Systematic Review: Implantable Cardioverter Defibrillators for Adults with Left Ventricular Systolic Dysfunction

right arrow Justin A. Ezekowitz, MB, BCh, MSc; Brian H. Rowe, MD, MSc; Donna M. Dryden, PhD; Nicola Hooton, MPH; Ben Vandermeer, MSc; Carol Spooner, BScN, MSc; and Finlay A. McAlister, MD, MSc

21 August 2007 | Volume 147 Issue 4 | Pages 251-262

Background: Patients with left ventricular (LV) systolic dysfunction have an increased risk for ventricular arrhythmias.

Purpose: To summarize the evidence about benefits and harms of implantable cardioverter defibrillators (ICDs) in adult patients with LV systolic dysfunction.
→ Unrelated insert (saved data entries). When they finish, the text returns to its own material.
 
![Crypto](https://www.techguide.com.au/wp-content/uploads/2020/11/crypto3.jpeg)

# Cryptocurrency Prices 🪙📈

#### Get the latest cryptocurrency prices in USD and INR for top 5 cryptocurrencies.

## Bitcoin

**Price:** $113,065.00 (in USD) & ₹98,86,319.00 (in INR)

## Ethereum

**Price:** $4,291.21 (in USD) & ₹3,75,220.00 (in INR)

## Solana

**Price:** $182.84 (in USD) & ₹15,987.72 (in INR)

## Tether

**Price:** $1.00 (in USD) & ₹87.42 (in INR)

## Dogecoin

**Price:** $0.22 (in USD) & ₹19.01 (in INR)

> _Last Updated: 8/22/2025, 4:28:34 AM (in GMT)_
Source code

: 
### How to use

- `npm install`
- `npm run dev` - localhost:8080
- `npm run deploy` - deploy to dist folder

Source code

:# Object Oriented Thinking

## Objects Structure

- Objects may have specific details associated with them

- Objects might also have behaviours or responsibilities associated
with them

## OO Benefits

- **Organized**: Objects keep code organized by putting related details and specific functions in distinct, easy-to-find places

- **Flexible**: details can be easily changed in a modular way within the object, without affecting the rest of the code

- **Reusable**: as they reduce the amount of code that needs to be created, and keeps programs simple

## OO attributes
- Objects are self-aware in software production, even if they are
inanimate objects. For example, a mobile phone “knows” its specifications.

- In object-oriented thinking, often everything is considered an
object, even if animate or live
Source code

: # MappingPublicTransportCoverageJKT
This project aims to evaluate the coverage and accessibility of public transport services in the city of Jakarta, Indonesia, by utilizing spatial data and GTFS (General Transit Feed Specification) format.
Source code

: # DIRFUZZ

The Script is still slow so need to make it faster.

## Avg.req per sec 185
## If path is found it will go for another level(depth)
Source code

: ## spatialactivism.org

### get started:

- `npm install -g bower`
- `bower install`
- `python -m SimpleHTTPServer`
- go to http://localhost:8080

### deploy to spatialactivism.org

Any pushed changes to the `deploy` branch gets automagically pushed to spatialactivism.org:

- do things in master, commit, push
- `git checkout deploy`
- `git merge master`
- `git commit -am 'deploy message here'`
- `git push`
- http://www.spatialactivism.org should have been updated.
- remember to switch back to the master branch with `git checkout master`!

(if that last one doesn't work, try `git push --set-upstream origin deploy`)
Data Sources: A search of electronic databases (including MEDLINE, EMBASE, Cochrane Central, and U.S. Food and Drug Administration reports) from 1980 through April 2007, not limited by language of publication, was supplemented by hand searches and contact with study authors and device manufacturers.

Study Selection: Two reviewers independently selected studies on the basis of prespecified criteria. They selected 12 randomized, controlled trials (RCTs) (8516 patients) that reported on mortality and 76 observational studies (96 951 patients) that examined safety or effectiveness.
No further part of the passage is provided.